The Julie Pogue Properties Louisville KY Real Estate Blog

Buzzard Psychology

This is graduation time.  I would like to relate to you, in an abbreviated format, a commencement address given by Professor Patricia Limerick at the University of Colorado, Boulder.

She starts out by talking about the American West writer Larry McMurtry's collection of essays titled, In a Narrow Grave.  There was one unforgettable essay on the challenge of persuading people to break out of habits of timidity, caution, conformity and unnecessary fear.
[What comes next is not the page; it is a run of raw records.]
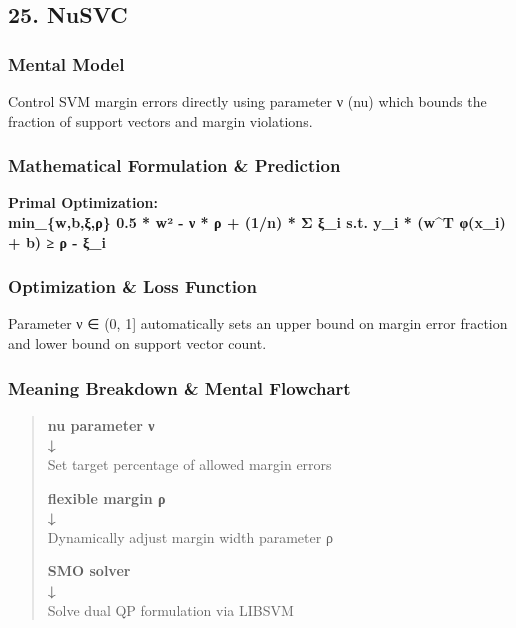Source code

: \documentclass[
  10pt,
  letterpaper,
]{article}
\begin{document}
\hypertarget{nusvc}{%
\subsection{25. NuSVC}\label{nusvc}}

\hypertarget{mental-model-24}{%
\subsubsection{Mental Model}\label{mental-model-24}}

Control SVM margin errors directly using parameter ν (nu) which bounds the fraction of support vectors and margin violations.

\hypertarget{mathematical-formulation-prediction-24}{%
\subsubsection{Mathematical Formulation \& Prediction}\label{mathematical-formulation-prediction-24}}

\textbf{Primal Optimization:\\
min\_\{w,b,ξ,ρ\} 0.5 * \textbar\textbar w\textbar\textbar² - ν * ρ + (1/n) * Σ ξ\_i s.t. y\_i * (w\^{}T φ(x\_i) + b) ≥ ρ - ξ\_i}

\hypertarget{optimization-loss-function-24}{%
\subsubsection{Optimization \& Loss Function}\label{optimization-loss-function-24}}

Parameter ν ∈ (0, 1{]} automatically sets an upper bound on margin error fraction and lower bound on support vector count.

\hypertarget{meaning-breakdown-mental-flowchart-24}{%
\subsubsection{Meaning Breakdown \& Mental Flowchart}\label{meaning-breakdown-mental-flowchart-24}}

\begin{quote}
\textbf{nu parameter ν\\
↓\\
}Set target percentage of allowed margin errors

\textbf{flexible margin ρ\\
↓\\
}Dynamically adjust margin width parameter ρ

\textbf{SMO solver\\
↓\\
}Solve dual QP formulation via LIBSVM
\end{quote}
\end{document}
The essay was conveying the odd process of watching his book, Horseman, Pass By being turned into the movie Hud.  He arrived at the Texas Panhandle a week or so after filming had started, and he was particularly anxious to learn how the buzzard scene had gone.  In that scene, Paul Newman was to ride up and discover a dead cow, look up a tree branch lined with buzzards and, in his distress over the loss of the cow, fire his guns at one of the buzzards.  At that moment, all the other buzzards were supposed to fly away into the blue Panhandle sky.  But when McMurtry asked the people how the buzzard scene had gone, all he got were stricken looks.

The first problem, it turned out, had to do with the quality of the available local buzzards--who proved to be an excessively scruffy group! This was, after all, quite a version of a casting call--you put out dead meat, and you see who shows up! But these first arrivals were ratty and thin and badly feathered.  And so, more appealing, more photogenic buzzards had to be flown in from some distance and at considerable expense.  

Then came the second problem: how to keep the buzzards sitting on the tree branch it was time for the cue to fly.  That seemed easy.  Wire their feet to the branch and then, after Paul Newman fires his gun, pull the wire releasing their feet, thus allowing them to take off.

But as McMurtry said in an important and memorable phrase, the film makers had not reckoned with the 'psychology of buzzards.'  With their feet wired, the buzzards did not have enough mobility to fly.  But they did have enough mobility to pitch forward.  So that's what they did; with their feet wired, they tried to fly, pitched forward and hung upside down from the dead branch with wings flapping.  The buzzard circulatory system does not work upside down, and so, after a moment or two of flapping, the buzzards passed out.

Twelve buzzards, hanging upside down from a tree branch? This was not what Hollywood wanted from the West, but this is what Hollywood had produced!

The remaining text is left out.